Possible solutions include:
Robocopy. Simple, but it doesn't easily allow you to fail over and back again without multiple jobs running all the time (copying data back and forth)
Store the file in a BLOB in SQL Server 2005. I think this could be a performance issue, especially with large files.
Use the FILESTREAM type in SQL Server 2008. We mirror our database so this would seem to be promising. Anyone have any experience with this?
Microsoft's Distributed File System. Seems like overkill from what I've read since we only have 2 servers to manage.
So how do you normally solve this problem and what is the best solution?
Consider a cloud solution like AWS S3. It's pay for what you use, scalable and has high availability.
You need a SAN with RAID. They build these machines for uptime.

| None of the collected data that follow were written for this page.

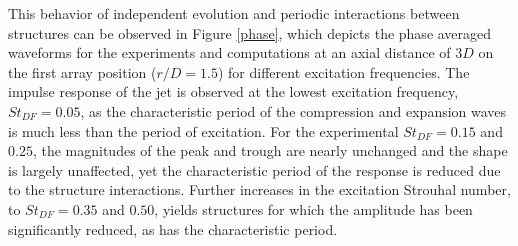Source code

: \documentclass[english]{aiaa-tc}
\begin{document}
This behavior of independent evolution and periodic interactions
between structures can be observed in Figure \ref{phase}, which
depicts the phase averaged waveforms for the experiments and
computations at an axial distance of $3D$ on the first array position
($r/D=1.5$) for different excitation frequencies. The impulse response
of the jet is observed at the lowest excitation frequency, $St_{DF} =
0.05$, as the characteristic period of the compression and expansion
waves is much less than the period of excitation. For the experimental
$St_{DF} = 0.15$ and $0.25$, the magnitudes of the peak and trough are
nearly unchanged and the shape is largely unaffected, yet the
characteristic period of the response is reduced due to the structure
interactions. Further increases in the excitation Strouhal number, to
$St_{DF} = 0.35$ and $0.50$, yields structures for which the amplitude
has been significantly reduced, as has the characteristic period. 
\end{document}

This is really an IT question...
When there are a variety of different application types sharing information via the medium of a central database, storing file content directly into the database would generally be a good idea. But it seems you only have one type in your system design - a web application. If it is just the web servers that ever need to access the files, and no other application interfacing with the database, storage in the file system rather than the database is still a better approach in general. Of course it really depends on the intricate requirements of your system.

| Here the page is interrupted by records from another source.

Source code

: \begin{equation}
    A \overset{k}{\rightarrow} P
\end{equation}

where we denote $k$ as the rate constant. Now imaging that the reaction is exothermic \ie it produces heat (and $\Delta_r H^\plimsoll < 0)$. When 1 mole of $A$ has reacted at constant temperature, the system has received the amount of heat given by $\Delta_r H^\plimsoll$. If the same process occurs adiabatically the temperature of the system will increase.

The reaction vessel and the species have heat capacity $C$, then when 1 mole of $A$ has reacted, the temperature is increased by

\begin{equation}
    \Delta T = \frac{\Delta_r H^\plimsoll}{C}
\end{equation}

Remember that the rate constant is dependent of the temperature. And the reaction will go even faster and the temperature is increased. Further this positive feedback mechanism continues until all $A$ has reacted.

If you do not perceive DFS as a viable approach, you may wish to consider Failover clustering of your file server tier, whereby your files are stored in an external shared storage (not an expensive SAN, which I believe is overkill for your case since DFS is already out of your reach) connected between Active and Passive file servers. If the active file server goes down, the passive may take over and continue read/writes to the shared storage. Windows 2008 clustering disk driver has been improved over Windows 2003 for this scenario (as per article), which indicates the requirement of a storage solution supporting SCSI-3 (PR) commands.

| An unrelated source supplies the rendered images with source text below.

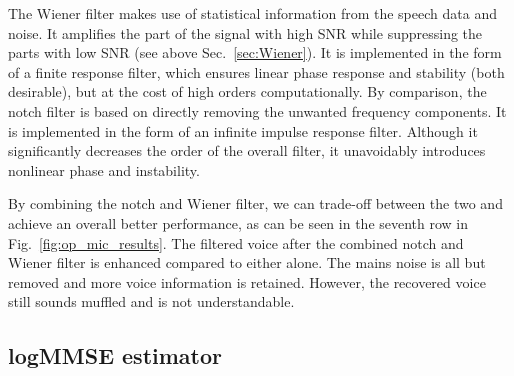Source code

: \documentclass[aps,pra,superscriptaddress,reprint]{revtex4-2}
\begin{document}
The Wiener filter makes use of statistical information from the speech data and noise. It amplifies the part of the signal with high SNR while suppressing the parts with low SNR (see above Sec.~\ref{sec:Wiener}). It is implemented in the form of a finite response filter, which ensures linear phase response and stability (both desirable), but at the cost of high orders computationally. By comparison, the notch filter is based on directly removing the unwanted frequency components. It is implemented in the form of an infinite impulse response filter. Although it significantly decreases the order of the overall filter, it unavoidably introduces nonlinear phase and instability. 


By combining the notch and Wiener filter, we can trade-off between the two and achieve an overall better performance, as can be seen in the seventh row in Fig.~\ref{fig:op_mic_results}.
The filtered voice after the combined notch and Wiener filter is enhanced compared to either alone. 
The mains noise is all but removed and more voice information is retained. 
However, the recovered voice still sounds muffled and is not understandable.





\subsection{logMMSE estimator}
\label{sec:logmmse}
\end{document}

I agree with Omar Al Zabir on high availability web sites:
Do: Use Storage Area Network (SAN)
Why: Performance, scalability,
reliability and extensibility. SAN is
the ultimate storage solution. SAN is
a giant box running hundreds of disks
inside it. It has many disk
controllers, many data channels, many
cache memories. You have ultimate
flexibility on RAID configuration,
adding as many disks you like in a
RAID, sharing disks in multiple RAID
configurations and so on. SAN has
faster disk controllers, more parallel
processing power and more disk cache
memory than regular controllers that
you put inside a server. So, you get
better disk throughput when you use
SAN over local disks. You can increase
and decrease volumes on-the-fly, while
your app is running and using the
volume. SAN can automatically mirror
disks and upon disk failure, it
automatically brings up the mirrors
disks and reconfigures the RAID.
Full article is at CodeProject.
Because I don't personally have the budget for a SAN right now, I rely on option 1 (ROBOCOPY) from your post. But the files that I'm saving are not unique and can be recreated automatically if they die for some reason so absolute fault-tolerance is necessary in my case.
I suppose it depends on the type of download volume that you would be seeing. I am storing files in a SQL Server 2005 Image column with great success. We don't see heavy demand for these files, so performance is really not that big of an issue in our particular situation.
One of the benefits of storing the files in the database is that it makes disaster recovery a breeze. It also becomes much easier to manage file permissions as we can manage that on the database.
Windows Server has a File Replication Service that I would not recommend. We have used that for some time and it has caused alot of headaches.
DFS is probably the easiest solution to setup, although depending on the reliability of your network this can become un-synchronized at times, which requires you to break the link, and re-sync, which is quite painful to be honest.
Given the above, I would be inclined to use a SQL Server storage solution, as this reduces the complexity of your system, rather then increases it.
Do some tests to see if performance will be an issue first.